Washington/Berlin, 30. Mrz (Reuters) – Mit einem einzigen Satz hat US-Präsident Joe Biden eine heikle Debatte über den Umgang mit Russlands Präsident Wladimir Putin ausgelöst: „Um Gottes willen, dieser Mann kann nicht an der Macht bleiben“, hatte Biden am Samstag in der polnischen Hauptstadt Warschau gesagt, am Ende einer als historisch angekündigten Rede, in der er den russischen Angriff auf den Nachbarn Ukraine von Grund auf verurteilte.

Auch Tage danach muss sich der US-Präsident gegen den Vorwurf verteidigen, dass er damit einen „regime change“ gefordert habe und Putin zu einer noch unnachgiebigeren Haltung treibe. Eine Eskalation der Lage will man aber verhindern, deshalb beeilten sich US-Außenminister Antony Blinken und Vertreter westlicher Staaten zu erläutern, es gehe nicht um eine Absetzung Putins. Andere fragen: Was bringen Gespräche mit einem Mann, dem man ohnehin nicht mehr glaubt?

Bidens Satz folgte am Ende einer 27-minütigen Rede vor rund 1000 Menschen, die klatschten, jubelten und Fahnen schwenkten. Der Satz habe nicht im Redemanuskript gestanden, sagte ein Sprecher des Weißen Hauses später. Auf die Frage, ob die Äußerung Bidens wirkliche Gefühlslage darstelle, verwies er darauf, dass der US-Präsident schon früher nicht davor zurückgeschreckt sei, Putin einen „Schlächter“ oder „Kriegsverbrecher“ zu nennen. Doch der Satz wirft Fragen auf über die langfristige Strategie der Vereinigten Staaten gegenüber ihrem ehemaligen Feind aus dem Kalten Krieg. Er gibt der Meinung Russlands und anderer Staaten Nahrung, die USA betreibe eine imperialistische Außenpolitik. 
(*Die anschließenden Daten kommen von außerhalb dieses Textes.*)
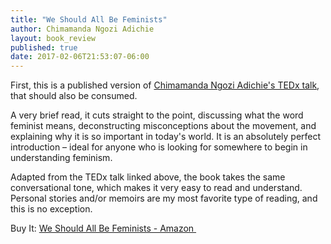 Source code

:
 ```yaml
---
title: "We Should All Be Feminists"
author: Chimamanda Ngozi Adichie
layout: book_review
published: true
date: 2017-02-06T21:53:07-06:00
---
```


First, this is a published version of [Chimamanda Ngozi Adichie's TEDx talk](https://www.youtube.com/watch?v=hg3umXU_qWc), that should also
be consumed.

A very brief read, it cuts straight to the point, discussing what the word feminist means, deconstructing misconceptions about the movement, and explaining why it is so important in today's world. It is an absolutely perfect introduction – ideal for anyone who is looking for somewhere to begin in understanding feminism.

Adapted from the TEDx talk linked above, the book takes the same conversational tone, which makes it very easy to read and understand. Personal stories and/or memoirs are my most favorite type of reading, and this is no exception.


<div class="mt5 mb4">
  <span class="db ttu tracked-mega silver">Buy It:</span>
  <a 
    class="f6 link dim br2 ba ph3 pv2 mb2 dib blue"
    target="_blank" href="https://www.amazon.com/gp/product/110191176X/ref=as_li_tl?ie=UTF8&camp=1789&creative=9325&creativeASIN=110191176X&linkCode=as2&tag=tywayne-20&linkId=9ba20a8f44191928518cc009f2f40919">
    We Should All Be Feminists - Amazon
  </a>
  <img src="//ir-na.amazon-adsystem.com/e/ir?t=tywayne-20&l=am2&o=1&a=110191176X" width="1" height="1" border="0" alt="" style="border:none !important; margin:0px !important;" />
</div> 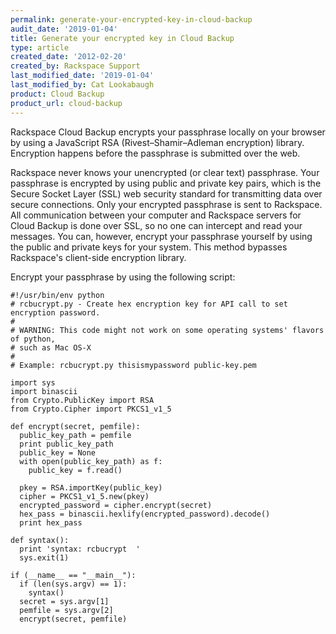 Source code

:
 ```yaml
---
permalink: generate-your-encrypted-key-in-cloud-backup
audit_date: '2019-01-04'
title: Generate your encrypted key in Cloud Backup
type: article
created_date: '2012-02-20'
created_by: Rackspace Support
last_modified_date: '2019-01-04'
last_modified_by: Cat Lookabaugh
product: Cloud Backup
product_url: cloud-backup
---
```


Rackspace Cloud Backup encrypts your passphrase locally on your
browser by using a JavaScript RSA (Rivest–Shamir–Adleman encryption) library. 
Encryption happens before the passphrase is submitted over the web.

Rackspace never knows your unencrypted (or clear text) passphrase.
Your passphrase is encrypted by using public and private key pairs, which is the
Secure Socket Layer (SSL) web security standard for transmitting data over secure 
connections. Only your encrypted passphrase is sent to Rackspace. All communication
between your computer and Rackspace servers for Cloud Backup is done
over SSL, so no one can intercept and read your messages. You
can, however, encrypt your passphrase yourself by using the public and private
keys for your system. This method bypasses Rackspace's client-side encryption
library.

Encrypt your passphrase by using the following script:

    #!/usr/bin/env python
    # rcbucrypt.py - Create hex encryption key for API call to set encryption password.
    #
    # WARNING: This code might not work on some operating systems' flavors of python,
    # such as Mac OS-X
    #
    # Example: rcbucrypt.py thisismypassword public-key.pem

    import sys
    import binascii
    from Crypto.PublicKey import RSA
    from Crypto.Cipher import PKCS1_v1_5

    def encrypt(secret, pemfile):
      public_key_path = pemfile
      print public_key_path
      public_key = None
      with open(public_key_path) as f:
        public_key = f.read()

      pkey = RSA.importKey(public_key)
      cipher = PKCS1_v1_5.new(pkey)
      encrypted_password = cipher.encrypt(secret)
      hex_pass = binascii.hexlify(encrypted_password).decode()
      print hex_pass

    def syntax():
      print 'syntax: rcbucrypt  '
      sys.exit(1)

    if (__name__ == "__main__"):
      if (len(sys.argv) == 1):
        syntax()
      secret = sys.argv[1]
      pemfile = sys.argv[2]
      encrypt(secret, pemfile)

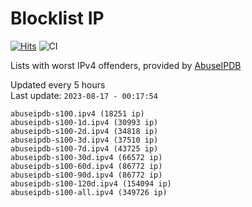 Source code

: # Blocklist IP

[![Hits](https://hits.seeyoufarm.com/api/count/incr/badge.svg?url=https%3A%2F%2Fgithub.com%2Fborestad%2Fblocklist-ip%2F&count_bg=%2379C83D&title_bg=%23555555&icon=&icon_color=%23E7E7E7&title=hits&edge_flat=false)](https://hits.seeyoufarm.com)  ![CI](https://img.shields.io/github/workflow/status/borestad/blocklist-ip/CI?style=flat-square)

Lists with worst IPv4 offenders, provided by [AbuseIPDB](https://www.abuseipdb.com/)

<!-- FOOTER-PLACEHOLDER -->
Updated every 5 hours<br>
Last update: `2023-08-17 - 00:17:54`
```
abuseipdb-s100.ipv4 (18251 ip)
abuseipdb-s100-1d.ipv4 (30993 ip)
abuseipdb-s100-2d.ipv4 (34818 ip)
abuseipdb-s100-3d.ipv4 (37510 ip)
abuseipdb-s100-7d.ipv4 (43725 ip)
abuseipdb-s100-30d.ipv4 (66572 ip)
abuseipdb-s100-60d.ipv4 (86772 ip)
abuseipdb-s100-90d.ipv4 (86772 ip)
abuseipdb-s100-120d.ipv4 (154094 ip)
abuseipdb-s100-all.ipv4 (349726 ip)
```
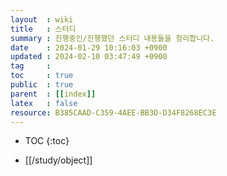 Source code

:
 ```yaml
---
layout  : wiki
title   : 스터디
summary : 진행중인/진행했던 스터디 내용들을 정리합니다.
date    : 2024-01-29 10:16:03 +0900
updated : 2024-02-10 03:47:49 +0900
tag     : 
toc     : true
public  : true
parent  : [[index]] 
latex   : false
resource: B385CAAD-C359-4AEE-BB3D-D34F8268EC3E
---
```

* TOC
{:toc}
 
- [[/study/object]]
In seiner politischen Laufbahn hat sich Biden bei spontanen Gesprächen mit Reportern oder anderen Veranstaltungen bereits einige verbale Fehltritte geleistet. Auf seiner jüngsten Europareise sagte Biden etwa, die USA würden „mit gleicher Münze“ antworten, wenn Russland in der Ukraine chemische Waffen einsetze. Zudem deutete er an, dass US-Truppen an die Front gehen würden. Beides entspricht nicht der Politik der USA.

Bidens emotionale Erklärung bringe auf jeden Fall die Frustration zum Ausdruck, die viele westliche Länder und viele US-Wähler über die russische Invasion in der Ukraine empfänden, so ein Verbündeter des demokratischen Präsidenten. Auch Bundeskanzler Olaf Scholz und Außenministerin Annalena Baerbock sprechen ständig von „Putins Krieg“ und wollen bewusst eine Abgrenzung von „den Russen“ und „Russland“ erreichen. Mit der persönlichen Zuspitzung wolle man verhindern, dass in Deutschland die Stimmung gegen die russischstämmige Bevölkerung angestachelt werde, heißt es in Berliner Regierungskreisen. Man denkt auch an die Zeit nach dem Krieg und nach Putin. 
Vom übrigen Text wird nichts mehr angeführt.